Or cet amour d'imagination n'est pas en lui-même une misère, ni même une faute (8). S'il y a un vice dans un tel amour, c'est qu'il ne passe aux actes durablement qu'à condition d'être payé de retour. " Figurez-vous, dit la dame, j'ai déjà décidé avec un frisson : "S'il y a quelque chose qui puisse refroidir sur-le-champ mon amour 'agissant' pour l'humanité, c'est uniquement l'ingratitude". En un mot, je travaille pour un salaire, je l'exige immédiat, sous forme d'éloges et d'amour en échange du mien. Autrement, je ne puis aimer personne. " En somme, elle ne se trompait pas non plus tellement quand elle se figurait inexistante. Son erreur résidait dans l'imagination de son anéantissement à venir. Mais, en un certain sens, elle soupçonnait bien qu'elle avait réellement à ne pas rechercher d'exister. Elle avait, en effet, à renoncer à acheter sa propre existence au prix de son dévouement, et cela dès à présent. Elle avait donc bien raison d'estimer que sa générosité rêvée la rendait inconsistante et renvoyait aussi, dans le même temps, à l'inconsistance l'existence d'un Dieu, même si elle n'allait pas jusqu'à oser se prononcer formelle sur ce dernier point.

Mais tout cet entretien serait un déni de la vérité qui est en train d'affleurer, si Zosime s'érigeait en juge, voire en bourreau. Car il est là pour apporter un soulagement, sinon pour guérir. Aussi, en réponse au défi de cette femme, pres-que dressée contre lui, se met-il à raconter l'histoire d'un médecin de sa connaissance - ne songerait-il pas à lui-même ? - qui, lui aussi, faisait confidence de son " amour de l'humanité en général " et de son impuissance à aimer " les gens en particulier, comme individus " : " Je deviens, disait-il, l'ennemi des hommes dès que je suis en contact avec eux. En revanche, invariablement, plus je déteste les gens en particulier, plus je brûle d'amour pour l'humanité en général. "

Or c'est là peut-être une tentation commune à tous. Il n'y a pourtant pas " de quoi désespérer ", observe le starets. Mais encore ne faut-il pas, par un subtil et redoutable retour sur soi, souhaiter qu'on nous complimente pour avoir reconnu notre impuissance à aimer sans chercher la gratitude. Zosime en avertit gravement sa visiteuse. Qu'elle regarde donc sa lucidité sur elle-même seulement comme une étape sur le chemin, non comme le terme de celui-ci. Sinon, elle serait encore prisonnière de son amour d'imagination (9).

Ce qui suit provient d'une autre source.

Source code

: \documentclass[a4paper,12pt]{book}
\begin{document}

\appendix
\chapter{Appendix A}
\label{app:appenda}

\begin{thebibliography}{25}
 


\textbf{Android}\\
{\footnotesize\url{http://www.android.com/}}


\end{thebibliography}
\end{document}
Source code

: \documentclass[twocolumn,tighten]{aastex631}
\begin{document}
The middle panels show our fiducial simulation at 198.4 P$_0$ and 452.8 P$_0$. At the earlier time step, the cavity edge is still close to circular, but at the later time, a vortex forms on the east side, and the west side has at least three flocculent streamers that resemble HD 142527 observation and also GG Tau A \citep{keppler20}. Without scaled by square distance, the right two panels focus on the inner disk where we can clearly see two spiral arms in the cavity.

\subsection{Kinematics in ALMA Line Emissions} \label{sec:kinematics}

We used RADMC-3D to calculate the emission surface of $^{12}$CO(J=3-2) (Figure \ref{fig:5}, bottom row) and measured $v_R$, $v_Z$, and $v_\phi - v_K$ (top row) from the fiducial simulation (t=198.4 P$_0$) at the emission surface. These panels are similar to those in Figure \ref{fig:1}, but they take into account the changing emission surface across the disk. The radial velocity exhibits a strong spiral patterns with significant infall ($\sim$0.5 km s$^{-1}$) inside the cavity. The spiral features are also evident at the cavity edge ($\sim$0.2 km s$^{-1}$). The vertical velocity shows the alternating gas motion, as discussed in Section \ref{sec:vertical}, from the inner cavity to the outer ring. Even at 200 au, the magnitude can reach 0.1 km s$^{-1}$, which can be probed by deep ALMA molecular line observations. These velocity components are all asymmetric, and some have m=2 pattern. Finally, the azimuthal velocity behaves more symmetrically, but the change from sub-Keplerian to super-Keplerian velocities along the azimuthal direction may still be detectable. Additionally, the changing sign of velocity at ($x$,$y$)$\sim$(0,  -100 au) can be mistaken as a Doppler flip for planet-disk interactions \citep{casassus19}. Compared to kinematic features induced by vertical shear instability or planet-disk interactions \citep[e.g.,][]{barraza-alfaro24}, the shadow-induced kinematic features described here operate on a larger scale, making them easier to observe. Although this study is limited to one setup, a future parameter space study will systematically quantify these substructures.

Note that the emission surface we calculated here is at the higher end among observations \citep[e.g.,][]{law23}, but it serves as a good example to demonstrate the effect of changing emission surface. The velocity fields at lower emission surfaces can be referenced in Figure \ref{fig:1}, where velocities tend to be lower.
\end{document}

L'avertissement n'était pas inutile. Car l'amour d'imagination est si tenace qu'il conduit, en effet, à la satisfaction de l'avoir avoué, comme si nous cherchions alors, dans la confidence que nous en faisons, une dernière assurance sur nous-mêmes. Tel était bien le but que poursuivait la malheureuse : " Vous m'accablez ! Je comprends maintenant qu'en vous racontant mon horreur de l'ingratitude, j'escomptais tout bonnement les éloges que me vaudrait ma franchise. Vous m'avez fait lire en moi-même. "

Mais Zosime poursuit encore, avec la ténacité d'une douceur qui exige. Car l'introspection sévère ne serait encore qu'une ultime vanité si, pour éviter de se mentir, on en venait au dégoût des autres ou de soi, ou encore si l'on vivait dans la peur ou l'effroi devant le mal qu'on a pu accomplir. Tout le chemin parcouru serait alors perdu. " Ne craignez jamais votre propre lâcheté dans la poursuite de l'amour ; ne soyez même pas trop effrayée de vos mauvaises actions à ce propos..."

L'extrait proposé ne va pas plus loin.